• **YOUR ASSIGNMENT**:
In the entries below, count the lines holding "based". Reply with the number only.

Data items
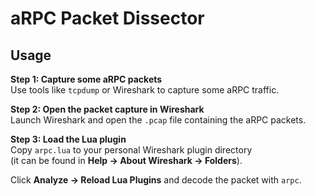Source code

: # aRPC Packet Dissector

## Usage

**Step 1: Capture some aRPC packets**  
Use tools like `tcpdump` or Wireshark to capture some aRPC traffic.

**Step 2: Open the packet capture in Wireshark**  
Launch Wireshark and open the `.pcap` file containing the aRPC packets.

**Step 3: Load the Lua plugin**  
Copy `arpc.lua` to your personal Wireshark plugin directory  
(it can be found in **Help → About Wireshark → Folders**).

Click **Analyze → Reload Lua Plugins** and decode the packet with `arpc`.
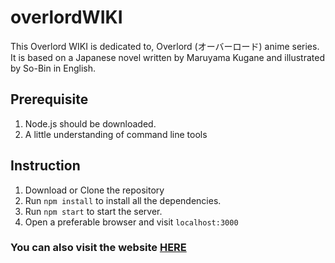 # overlordWIKI

This Overlord WIKI is dedicated to, Overlord (オーバーロード) anime series. It is based on a Japanese novel written by Maruyama Kugane and illustrated by So-Bin in English.

## Prerequisite
1. Node.js should be downloaded.
2. A little understanding of command line tools 

## Instruction
1. Download or Clone the repository
2. Run `npm install` to install all the dependencies.
3. Run `npm start` to start the server.
4. Open a preferable browser and visit `localhost:3000`

### You can also visit the website [HERE](https://overlordwiki.onrender.com)
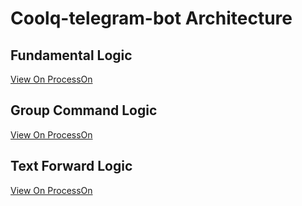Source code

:# Coolq-telegram-bot Architecture

## Fundamental Logic

[View On ProcessOn](https://www.processon.com/view/link/59aac37de4b086ea0bfb1f2)

## Group Command Logic

[View On ProcessOn](https://www.processon.com/view/link/5a332c2fe4b0a927458c7d6b)

## Text Forward Logic

[View On ProcessOn](https://www.processon.com/view/link/5a332eb5e4b0a927458c7f93)
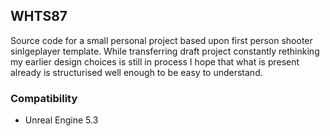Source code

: ## WHTS87
Source code for a small personal project based upon first person shooter sinlgeplayer template. While transferring draft project constantly rethinking my earlier design choices is still in process I hope that what is present already is structurised well enough to be easy to understand.

### Compatibility
* Unreal Engine 5.3
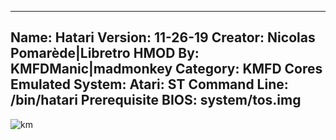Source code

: -----------------------
Name: Hatari
Version: 11-26-19
Creator: Nicolas Pomarède|Libretro
HMOD By: KMFDManic|madmonkey
Category: KMFD Cores
Emulated System: Atari: ST
Command Line: /bin/hatari
Prerequisite BIOS: system/tos.img
-----------------------
![km](https://i.imgur.com/T6BDqfk.png)
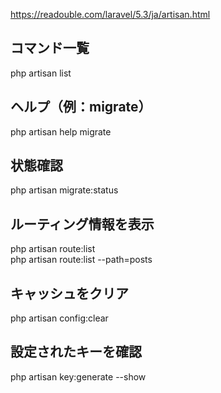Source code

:https://readouble.com/laravel/5.3/ja/artisan.html  

## コマンド一覧
php artisan list  


## ヘルプ（例：migrate）
php artisan help migrate  


## 状態確認
php artisan migrate:status  


## ルーティング情報を表示
php artisan route:list  
php artisan route:list --path=posts  


## キャッシュをクリア
php artisan config:clear  


## 設定されたキーを確認
php artisan key:generate --show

• **RESULT OF THE EXERCISE**:
2